The directional control valve 103 has four ports and is capable of
switching between two states. The directional control valve 103
switches from one state to the other depending on whether the
maximum load pressure PLS guided to the PLS port 183 is higher or
lower than the pressure P21 of hydraulic fluid outputted from the
output port 102b of the compensator 102.
When the maximum load pressure PLS is higher than the pressure P21,
a line extending from the PLS port 183 becomes connected to input
102c of the compensator 102. On the other hand, when the maximum
load pressure PLS is lower than the pressure P21, hydraulic fluid
(pressure P11) fed to the control valve 110 is supplied to the
maximum load pressure PLS port 183. Further, the pressure P11 is
reduced to a pressure equal to the pressure P21 as will be
described later, whereby the maximum load pressure PLS in the
hydraulic control system 1 is renewed by replacement with the value
of the pressure P21. In addition, a line extending from the output
port 102b of the compensator 102 becomes connected to the input
102c of the compensator 102.
(3) Specific Construction of the Hydraulic Control Unit
Hereinafter, the specific construction and functions of the
hydraulic control unit 100 will be described in detail.

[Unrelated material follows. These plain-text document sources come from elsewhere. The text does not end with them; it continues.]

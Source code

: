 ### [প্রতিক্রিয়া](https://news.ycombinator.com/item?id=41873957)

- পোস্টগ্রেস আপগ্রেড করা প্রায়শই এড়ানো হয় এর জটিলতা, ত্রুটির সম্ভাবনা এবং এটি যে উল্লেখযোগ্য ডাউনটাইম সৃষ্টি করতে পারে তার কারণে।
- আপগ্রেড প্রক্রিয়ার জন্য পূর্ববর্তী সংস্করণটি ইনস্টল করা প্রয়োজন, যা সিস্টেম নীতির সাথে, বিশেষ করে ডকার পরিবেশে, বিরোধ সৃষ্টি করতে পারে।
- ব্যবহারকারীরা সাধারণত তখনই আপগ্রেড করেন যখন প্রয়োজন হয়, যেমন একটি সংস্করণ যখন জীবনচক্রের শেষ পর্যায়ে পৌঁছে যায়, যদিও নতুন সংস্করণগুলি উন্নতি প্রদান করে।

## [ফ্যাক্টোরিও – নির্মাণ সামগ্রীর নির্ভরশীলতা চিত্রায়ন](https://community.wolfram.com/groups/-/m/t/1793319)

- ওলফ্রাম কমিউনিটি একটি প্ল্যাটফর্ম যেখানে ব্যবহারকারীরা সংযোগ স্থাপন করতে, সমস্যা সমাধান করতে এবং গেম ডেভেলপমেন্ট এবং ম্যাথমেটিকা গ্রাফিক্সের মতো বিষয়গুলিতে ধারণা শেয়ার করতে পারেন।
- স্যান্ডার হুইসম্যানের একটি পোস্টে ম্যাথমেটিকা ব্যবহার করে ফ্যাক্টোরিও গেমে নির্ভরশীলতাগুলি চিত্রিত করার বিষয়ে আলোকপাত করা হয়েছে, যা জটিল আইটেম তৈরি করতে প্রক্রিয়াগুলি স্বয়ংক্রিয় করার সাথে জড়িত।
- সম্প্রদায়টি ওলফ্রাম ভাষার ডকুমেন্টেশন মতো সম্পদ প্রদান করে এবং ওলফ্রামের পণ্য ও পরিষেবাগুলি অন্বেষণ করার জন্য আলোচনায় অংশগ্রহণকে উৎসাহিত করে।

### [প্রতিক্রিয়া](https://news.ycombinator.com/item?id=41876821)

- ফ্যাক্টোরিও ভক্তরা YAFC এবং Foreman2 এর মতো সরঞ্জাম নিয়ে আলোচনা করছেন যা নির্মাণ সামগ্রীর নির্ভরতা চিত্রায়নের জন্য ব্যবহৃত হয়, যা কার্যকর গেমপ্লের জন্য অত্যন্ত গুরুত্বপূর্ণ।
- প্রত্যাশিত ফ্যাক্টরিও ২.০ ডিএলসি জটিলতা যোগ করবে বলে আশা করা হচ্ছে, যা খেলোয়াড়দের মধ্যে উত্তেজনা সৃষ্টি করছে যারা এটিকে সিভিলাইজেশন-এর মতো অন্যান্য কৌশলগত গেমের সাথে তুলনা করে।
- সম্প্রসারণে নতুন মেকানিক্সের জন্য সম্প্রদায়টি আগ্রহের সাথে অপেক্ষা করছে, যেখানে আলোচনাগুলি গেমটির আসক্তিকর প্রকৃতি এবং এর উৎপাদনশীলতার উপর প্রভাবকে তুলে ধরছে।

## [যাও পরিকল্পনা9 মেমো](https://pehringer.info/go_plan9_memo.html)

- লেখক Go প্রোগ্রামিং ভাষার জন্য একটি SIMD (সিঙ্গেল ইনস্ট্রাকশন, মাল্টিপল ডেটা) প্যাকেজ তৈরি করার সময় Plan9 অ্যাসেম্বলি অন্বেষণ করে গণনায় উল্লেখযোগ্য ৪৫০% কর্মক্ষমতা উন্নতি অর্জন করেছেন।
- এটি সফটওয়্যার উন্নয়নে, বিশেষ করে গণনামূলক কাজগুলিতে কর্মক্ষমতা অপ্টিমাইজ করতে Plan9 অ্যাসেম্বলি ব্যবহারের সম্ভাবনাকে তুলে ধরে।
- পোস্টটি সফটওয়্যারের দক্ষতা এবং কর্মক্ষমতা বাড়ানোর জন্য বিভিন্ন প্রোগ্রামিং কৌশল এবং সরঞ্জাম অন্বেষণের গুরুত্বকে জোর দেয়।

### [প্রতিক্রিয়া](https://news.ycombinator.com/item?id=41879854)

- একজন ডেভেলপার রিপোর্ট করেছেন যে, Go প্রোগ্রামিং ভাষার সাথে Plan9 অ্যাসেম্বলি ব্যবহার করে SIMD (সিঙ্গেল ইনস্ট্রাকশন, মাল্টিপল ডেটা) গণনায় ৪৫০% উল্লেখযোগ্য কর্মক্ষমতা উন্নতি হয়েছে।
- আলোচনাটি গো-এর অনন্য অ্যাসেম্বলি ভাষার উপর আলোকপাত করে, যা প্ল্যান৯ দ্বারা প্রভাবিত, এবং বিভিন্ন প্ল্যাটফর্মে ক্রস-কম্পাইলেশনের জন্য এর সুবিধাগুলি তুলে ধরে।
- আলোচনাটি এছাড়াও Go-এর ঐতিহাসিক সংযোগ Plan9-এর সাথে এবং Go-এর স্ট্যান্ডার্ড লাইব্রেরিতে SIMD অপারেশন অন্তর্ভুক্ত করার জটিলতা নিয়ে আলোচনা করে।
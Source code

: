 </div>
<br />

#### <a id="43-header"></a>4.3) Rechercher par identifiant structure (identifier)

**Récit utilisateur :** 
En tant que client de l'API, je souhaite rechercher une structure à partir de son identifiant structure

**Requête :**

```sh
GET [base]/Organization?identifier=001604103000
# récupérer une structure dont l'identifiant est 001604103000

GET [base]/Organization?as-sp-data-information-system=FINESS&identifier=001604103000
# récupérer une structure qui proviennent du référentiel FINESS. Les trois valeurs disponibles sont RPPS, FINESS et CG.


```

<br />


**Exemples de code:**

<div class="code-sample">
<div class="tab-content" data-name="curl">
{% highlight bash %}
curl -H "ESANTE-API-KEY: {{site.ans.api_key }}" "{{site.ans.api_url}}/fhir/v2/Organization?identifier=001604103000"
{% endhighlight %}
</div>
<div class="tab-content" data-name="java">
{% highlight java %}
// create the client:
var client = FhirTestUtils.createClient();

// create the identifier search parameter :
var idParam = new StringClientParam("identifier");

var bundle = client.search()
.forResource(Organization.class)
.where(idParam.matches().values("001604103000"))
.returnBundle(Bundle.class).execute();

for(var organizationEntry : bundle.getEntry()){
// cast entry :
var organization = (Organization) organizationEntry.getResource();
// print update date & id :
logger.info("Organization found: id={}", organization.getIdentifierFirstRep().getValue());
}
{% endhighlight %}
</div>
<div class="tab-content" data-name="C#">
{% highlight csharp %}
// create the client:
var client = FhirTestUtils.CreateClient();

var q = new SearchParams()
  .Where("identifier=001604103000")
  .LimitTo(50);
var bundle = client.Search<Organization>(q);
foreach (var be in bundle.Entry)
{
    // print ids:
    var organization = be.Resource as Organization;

The hydraulic control unit 100 includes a body 105, spool valve
101, flow paths 130 to 136 associated with the spool valve 101,
pump port 120, tank ports 121a and 121b, PLS port 183, control
valve 110 biased downwardly in the figure by spring 165, relief
valves 140 and 141, port A1 (output port) and port B1. The
construction of the control valve 110 and that of the portion
thereabout, which are characteristic of the hydraulic control unit
100, will be described in detail with reference to an enlarged view
(FIG. 3) later.
As shown, the spool valve 101 has a plurality of reduced-diameter
portions and a notch portion serving as a metering orifice. When
the spool valve 101 slides to the left in the figure, the pump port
120 and the flow path 130 communicate with each other. As the
amount of sliding of the spool valve 101 increases, the openings of
the respective variable orifices 101a and 101b increase to allow
larger amounts of hydraulic fluid to flow therethrough.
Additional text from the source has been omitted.